Modern -ovich- patronyms were originally a feature of the royal dynasty (Рюриковичи, Ruerikovichi, Rurikids, which makes the East Slavic patronym in its original meaning being similar to German von. From the 17th century, the second name with suffix -ович (-ovich) was the privilege given by the tsar to commoners. For example, in 1610, Tsar Vasili IV gave to the Stroganovs, who were merchants, the privilege to use patronyms. As a tribute for developing the salt industry in Siberia, Pyotr Stroganov and all his issues were allowed to have a name with -ovich. The tsar wrote in the chart dated on 29 May, "... to write him with ovich, to try [him] in Moscow only, not to fee [him] by other fees, not to kiss a cross by himself [which means not to swear during any processions]" In the 18th century, it was the family of merchants to have patronyms. By the 19th century, the -ovich form eventually became the default form of a patronymic.

Legal basis
Everyone in Russia, Ukraine, and Belarus is supposed to have a tripartite name. Single mothers may give their children any patronym, and this does not have any legal consequences. Foreigners who adopt Russian citizenship are exempted from having a patronym. Now, an adult person is entitled to change patronyms if necessary, such as to alienate themselves from the biological father (or to show respect for the adopted one) as well as to decide the same for an underage child.

Family names
Family names are generally used like in English.

Derivation and meaning

In Russian, some common suffixes are -ов (-ov), -ев (-yev), meaning "belonging to" or "of the clan of/descendant of", e.g. Petrov = of the clan of/descendant of Petr (Peter), usually used for patronymic surnames—or -ский (-sky), an adjectival form, meaning "associated with" and usually used for toponymic surnames. Historically, toponymic surnames may have been granted as a token of nobility; for example, the princely surname Shuysky is indicative of the princedom based on the ownership of Shuya. Prince Grigory Aleksandrovich Potemkin-Tavricheski had the victory title 'Tavricheski', as part of his surname, granted to him for the annexation of Crimea by the Russian Empire.

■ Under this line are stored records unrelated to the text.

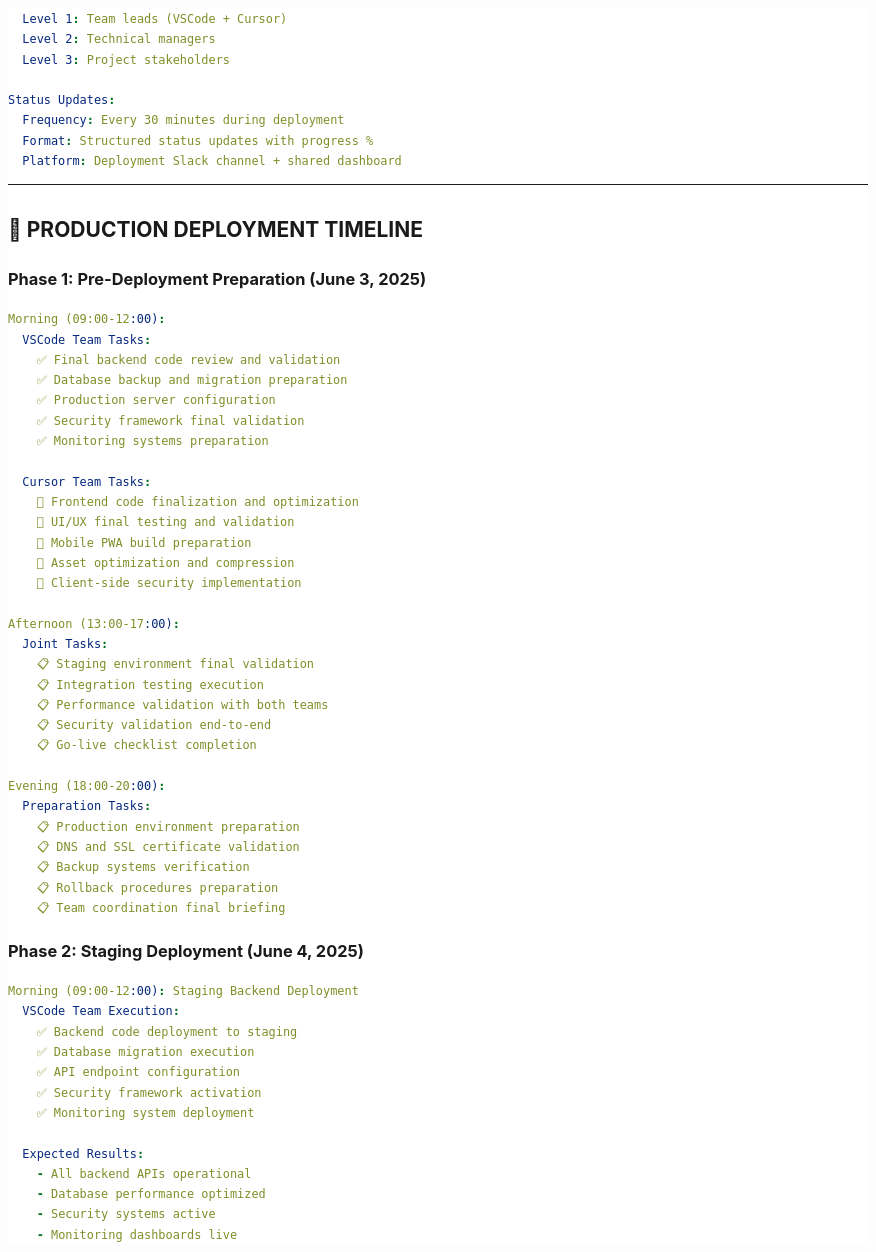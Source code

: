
 ```yaml
  Level 1: Team leads (VSCode + Cursor)
  Level 2: Technical managers
  Level 3: Project stakeholders
  
Status Updates:
  Frequency: Every 30 minutes during deployment
  Format: Structured status updates with progress %
  Platform: Deployment Slack channel + shared dashboard
```

---

## 📅 **PRODUCTION DEPLOYMENT TIMELINE**

### **Phase 1: Pre-Deployment Preparation** (June 3, 2025)
```yaml
Morning (09:00-12:00):
  VSCode Team Tasks:
    ✅ Final backend code review and validation
    ✅ Database backup and migration preparation
    ✅ Production server configuration
    ✅ Security framework final validation
    ✅ Monitoring systems preparation
  
  Cursor Team Tasks:
    🔄 Frontend code finalization and optimization
    🔄 UI/UX final testing and validation
    🔄 Mobile PWA build preparation
    🔄 Asset optimization and compression
    🔄 Client-side security implementation
  
Afternoon (13:00-17:00):
  Joint Tasks:
    📋 Staging environment final validation
    📋 Integration testing execution
    📋 Performance validation with both teams
    📋 Security validation end-to-end
    📋 Go-live checklist completion
  
Evening (18:00-20:00):
  Preparation Tasks:
    📋 Production environment preparation
    📋 DNS and SSL certificate validation
    📋 Backup systems verification
    📋 Rollback procedures preparation
    📋 Team coordination final briefing
```

### **Phase 2: Staging Deployment** (June 4, 2025)
```yaml
Morning (09:00-12:00): Staging Backend Deployment
  VSCode Team Execution:
    ✅ Backend code deployment to staging
    ✅ Database migration execution
    ✅ API endpoint configuration
    ✅ Security framework activation
    ✅ Monitoring system deployment
  
  Expected Results:
    - All backend APIs operational
    - Database performance optimized
    - Security systems active
    - Monitoring dashboards live
```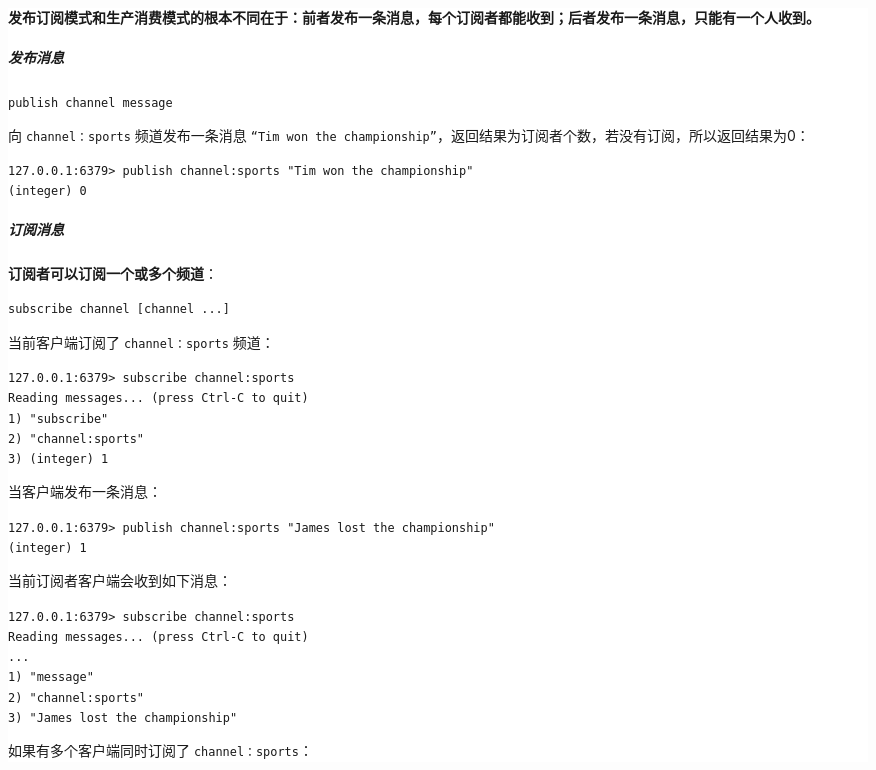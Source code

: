 **发布订阅模式和生产消费模式的根本不同在于：前者发布一条消息，每个订阅者都能收到；后者发布一条消息，只能有一个人收到。**

##### 发布消息

```
publish channel message
```

向 `channel：sports` 频道发布一条消息 `“Tim won the championship”`，返回结果为订阅者个数，若没有订阅，所以返回结果为0：

```
127.0.0.1:6379> publish channel:sports "Tim won the championship" 
(integer) 0
```

##### 订阅消息

**订阅者可以订阅一个或多个频道**：

```
subscribe channel [channel ...]
```

当前客户端订阅了 `channel：sports` 频道：

```
127.0.0.1:6379> subscribe channel:sports 
Reading messages... (press Ctrl-C to quit) 
1) "subscribe" 
2) "channel:sports" 
3) (integer) 1
```

当客户端发布一条消息：

```
127.0.0.1:6379> publish channel:sports "James lost the championship" 
(integer) 1
```

当前订阅者客户端会收到如下消息：

```
127.0.0.1:6379> subscribe channel:sports 
Reading messages... (press Ctrl-C to quit) 
... 
1) "message" 
2) "channel:sports" 
3) "James lost the championship"
```

如果有多个客户端同时订阅了 `channel：sports`：
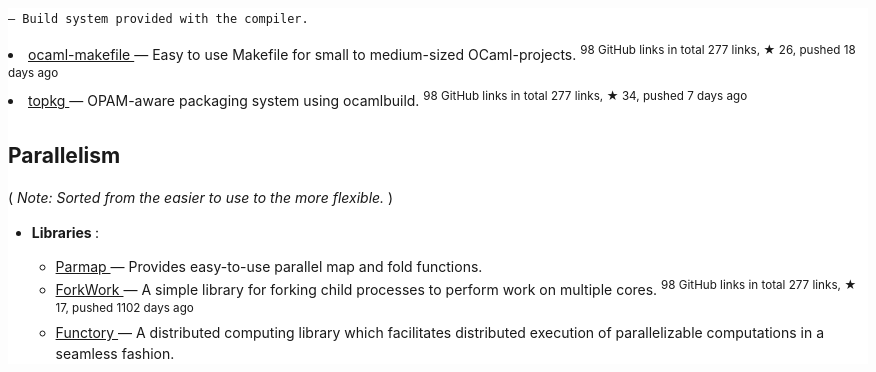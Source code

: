     — Build system provided with the compiler.
   </li>
   <li>
    <a href="https://github.com/mmottl/ocaml-makefile">
     ocaml-makefile
    </a>
    — Easy to use Makefile for small to medium-sized OCaml-projects.
    <sup>
     98 GitHub links in total 277 links, &#9733 26, pushed 18 days ago
    </sup>
   </li>
   <li>
    <a href="https://github.com/dbuenzli/topkg">
     topkg
    </a>
    — OPAM-aware packaging system using ocamlbuild.
    <sup>
     98 GitHub links in total 277 links, &#9733 34, pushed 7 days ago
    </sup>
   </li>
  </ul>
 </li>
</ul>
<h2>
 Parallelism
</h2>
<p>
 (
 <em>
  Note: Sorted from the easier to use to the more flexible.
 </em>
 )
</p>
<ul>
 <li>
  <p>
   <strong>
    Libraries
   </strong>
   :
  </p>
  <ul>
   <li>
    <a href="http://rdicosmo.github.io/parmap/">
     Parmap
    </a>
    — Provides easy-to-use parallel map and fold functions.
   </li>
   <li>
    <a href="https://github.com/mlin/forkwork">
     ForkWork
    </a>
    — A simple library for forking child processes to perform work on multiple cores.
    <sup>
     98 GitHub links in total 277 links, &#9733 17, pushed 1102 days ago
    </sup>
   </li>
   <li>
    <a href="http://functory.lri.fr/About.html">
     Functory
    </a>
    — A distributed computing library which facilitates distributed execution of parallelizable computations in a seamless fashion.
   </li>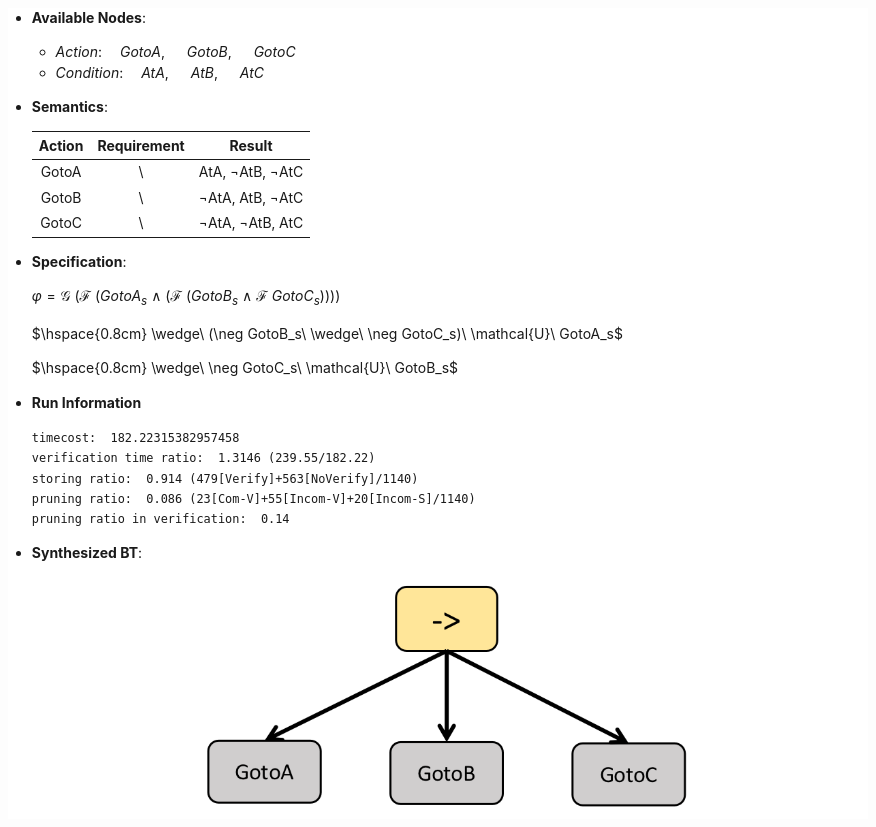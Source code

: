 - **Available Nodes**:
	- $Action$:&emsp;  $GotoA$, &emsp; $GotoB$, &emsp; $GotoC$
	- $Condition$:&emsp;  $AtA$, &emsp; $AtB$, &emsp; $AtC$  

- **Semantics**: 

	| Action | Requirement | Result |
	| :----: | :----: | :----: |
	| GotoA | \ | AtA, $\neg$AtB, $\neg$AtC |
	| GotoB | \ | $\neg$AtA, AtB, $\neg$AtC |
	| GotoC | \ | $\neg$AtA, $\neg$AtB, AtC |

- **Specification**: 

	$\varphi = \mathcal{G}\ (\mathcal{F}\ (GotoA_s\ \wedge\ (\mathcal{F}\ (GotoB_s\ \wedge\ \mathcal{F}\ GotoC_s))))$
	
	$\hspace{0.8cm} \wedge\ (\neg GotoB_s\ \wedge\ \neg GotoC_s)\ \mathcal{U}\ GotoA_s$
	
	$\hspace{0.8cm} \wedge\ \neg GotoC_s\ \mathcal{U}\ GotoB_s$
	
- **Run Information**

	```
	timecost:  182.22315382957458
	verification time ratio:  1.3146 (239.55/182.22)
	storing ratio:  0.914 (479[Verify]+563[NoVerify]/1140)
	pruning ratio:  0.086 (23[Com-V]+55[Incom-V]+20[Incom-S]/1140)
	pruning ratio in verification:  0.14
	```
- **Synthesized BT**: 
	<center>
	<figure>
	<img src="./BT_Synthesis/figure/patrol2.png" width=500/>
	</figure>
	</center>
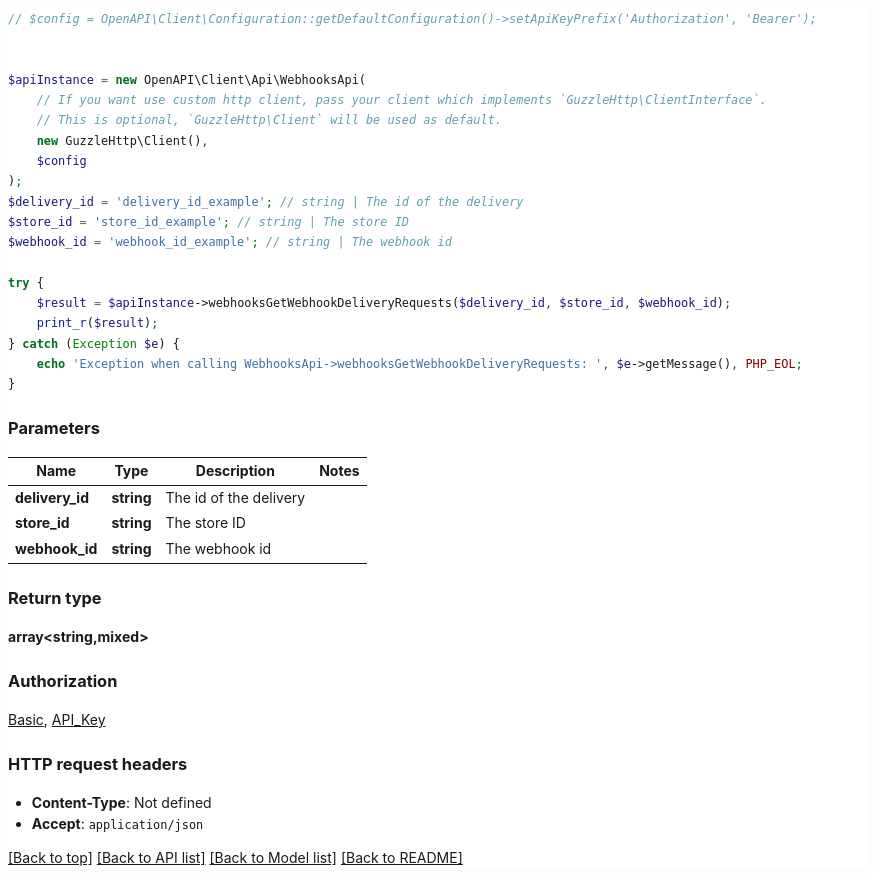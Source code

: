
 ```php
// $config = OpenAPI\Client\Configuration::getDefaultConfiguration()->setApiKeyPrefix('Authorization', 'Bearer');


$apiInstance = new OpenAPI\Client\Api\WebhooksApi(
    // If you want use custom http client, pass your client which implements `GuzzleHttp\ClientInterface`.
    // This is optional, `GuzzleHttp\Client` will be used as default.
    new GuzzleHttp\Client(),
    $config
);
$delivery_id = 'delivery_id_example'; // string | The id of the delivery
$store_id = 'store_id_example'; // string | The store ID
$webhook_id = 'webhook_id_example'; // string | The webhook id

try {
    $result = $apiInstance->webhooksGetWebhookDeliveryRequests($delivery_id, $store_id, $webhook_id);
    print_r($result);
} catch (Exception $e) {
    echo 'Exception when calling WebhooksApi->webhooksGetWebhookDeliveryRequests: ', $e->getMessage(), PHP_EOL;
}
```

### Parameters

| Name | Type | Description  | Notes |
| ------------- | ------------- | ------------- | ------------- |
| **delivery_id** | **string**| The id of the delivery | |
| **store_id** | **string**| The store ID | |
| **webhook_id** | **string**| The webhook id | |

### Return type

**array<string,mixed>**

### Authorization

[Basic](../../README.md#Basic), [API_Key](../../README.md#API_Key)

### HTTP request headers

- **Content-Type**: Not defined
- **Accept**: `application/json`

[[Back to top]](#) [[Back to API list]](../../README.md#endpoints)
[[Back to Model list]](../../README.md#models)
[[Back to README]](../../README.md)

In the 19th and early 20th centuries, -off was a common transliteration of -ov for Russian family names in foreign languages such as French and German (like for the Smirnoff and the Davidoff brands).

Surnames of Ukrainian and Belarusian origin use the suffixes -ко (-ko), -ук (-uk), and -ич (-ych). For example, the family name Писаренко (Pisarenko) is derived from the word for a scribe, and Ковальчук (Kovalchuk) refers to a smith.

Less often, some versions of family names will have no suffix, e.g. Lebed, meaning swan, and Zhuk, meaning beetle (but see also Lebedev and Zhukov).

Hyphenated surnames like Petrov-Vodkin are possible.

Grammar

Eastern Slavic languages are synthetic languages and have grammatical cases and grammatical gender. Unlike analytic languages like English, which use prepositions ("to", "at", "on" etc.) to show the links and relations between words in a sentence, Eastern Slavic suffixes are used much more broadly than prepositions. Words need the help of some suffix to integrate them into the sentence and to build a grammatically correct sentence. That includes names, unlike in German. Family names are declined based on the Slavic case system.

The surnames that originally are short (-ov, -ev, -in) or full (-iy/-oy/-yy) Slavic adjectives, have different forms depending on gender: male forms -ov, -ev, -in and -iy/-oy/-yy correspond to female forms -ova, -eva, -ina and -aya, respectively. For example, the wife of Борис Ельцин (Boris Yel'tsin) was Наина Ельцина (Naina Yel'tsina); the wife of Leo Tolstoy was Sophia Tolstaya, etc. All other, i.e. non-adjectival, surnames stay the same for both genders (including surnames ending with -енко (-yenko), -ич (-ich) etc.), unlike in many West Slavic languages, where the non-adjectival surname of men corresponds to derivative feminine adjectival surname (Novák → Nováková). Note the difference between patronymics and surnames ending with -ich: surnames are the same for males and females, but patronymics are gender-dependent (for example, Ivan Petrovich Mirovich and Anna Petrovna Mirovich)

This dependence of grammatical gender of adjectival surname on the gender of its owner is not considered to be changing the surname (compare the equivalent rule in Polish, for example). The correct transliteration of such feminine surnames in English is debated: the names technically should be in their original form, but they sometimes appear in the masculine form.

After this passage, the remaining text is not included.